### Exercise objective:
For the entries below, report the number of lines containing "cycle", without any other content.
BEGIN Data in this exercise
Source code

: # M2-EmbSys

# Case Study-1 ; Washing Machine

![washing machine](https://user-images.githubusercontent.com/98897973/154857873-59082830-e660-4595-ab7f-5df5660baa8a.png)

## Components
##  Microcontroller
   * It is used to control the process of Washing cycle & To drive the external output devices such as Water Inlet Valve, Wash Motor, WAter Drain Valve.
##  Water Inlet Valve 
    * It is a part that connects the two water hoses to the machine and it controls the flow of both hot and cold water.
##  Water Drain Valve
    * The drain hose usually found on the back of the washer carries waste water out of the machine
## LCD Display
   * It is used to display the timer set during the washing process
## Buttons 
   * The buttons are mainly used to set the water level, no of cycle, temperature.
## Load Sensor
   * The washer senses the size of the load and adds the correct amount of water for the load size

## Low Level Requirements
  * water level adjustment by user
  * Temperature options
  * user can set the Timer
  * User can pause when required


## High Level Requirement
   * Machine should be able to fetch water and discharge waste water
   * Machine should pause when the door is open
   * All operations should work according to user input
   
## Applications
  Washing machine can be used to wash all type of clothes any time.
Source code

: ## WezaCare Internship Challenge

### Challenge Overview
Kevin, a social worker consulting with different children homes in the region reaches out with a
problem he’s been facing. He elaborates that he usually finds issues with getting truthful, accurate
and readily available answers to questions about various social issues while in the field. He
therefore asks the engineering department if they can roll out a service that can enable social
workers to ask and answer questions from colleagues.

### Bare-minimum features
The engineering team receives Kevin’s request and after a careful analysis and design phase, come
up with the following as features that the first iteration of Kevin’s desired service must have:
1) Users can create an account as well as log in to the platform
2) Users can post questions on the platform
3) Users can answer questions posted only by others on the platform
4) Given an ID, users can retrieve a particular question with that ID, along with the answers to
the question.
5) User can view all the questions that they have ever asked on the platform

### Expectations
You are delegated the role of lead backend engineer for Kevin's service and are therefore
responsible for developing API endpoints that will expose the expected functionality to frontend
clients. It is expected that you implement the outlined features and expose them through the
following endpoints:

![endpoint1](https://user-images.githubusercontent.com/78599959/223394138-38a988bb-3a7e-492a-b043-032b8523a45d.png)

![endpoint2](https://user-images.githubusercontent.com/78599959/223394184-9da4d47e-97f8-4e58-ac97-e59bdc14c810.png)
END Data in this exercise
### Response to this task:
2